PROBLEM — Going through the entries, how many lines include the string "https"? Answer only with the number.

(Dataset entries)
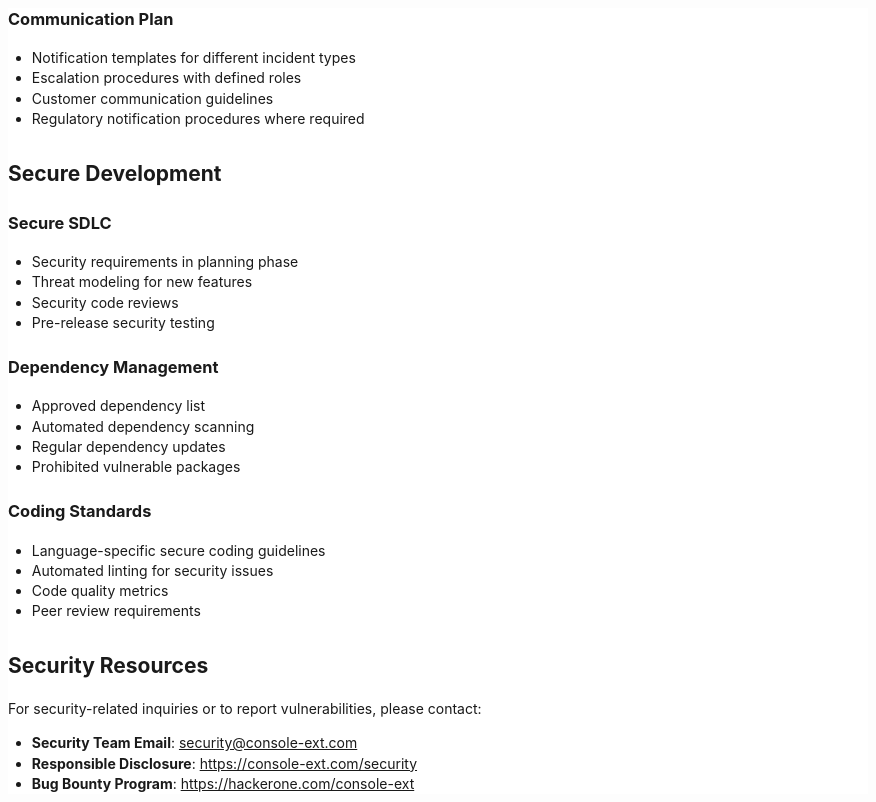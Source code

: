 ### Communication Plan

- Notification templates for different incident types
- Escalation procedures with defined roles
- Customer communication guidelines
- Regulatory notification procedures where required

## Secure Development

### Secure SDLC

- Security requirements in planning phase
- Threat modeling for new features
- Security code reviews
- Pre-release security testing

### Dependency Management

- Approved dependency list
- Automated dependency scanning
- Regular dependency updates
- Prohibited vulnerable packages

### Coding Standards

- Language-specific secure coding guidelines
- Automated linting for security issues
- Code quality metrics
- Peer review requirements

## Security Resources

For security-related inquiries or to report vulnerabilities, please contact:

- **Security Team Email**: security@console-ext.com
- **Responsible Disclosure**: https://console-ext.com/security
- **Bug Bounty Program**: https://hackerone.com/console-ext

TASK OUTPUT — 2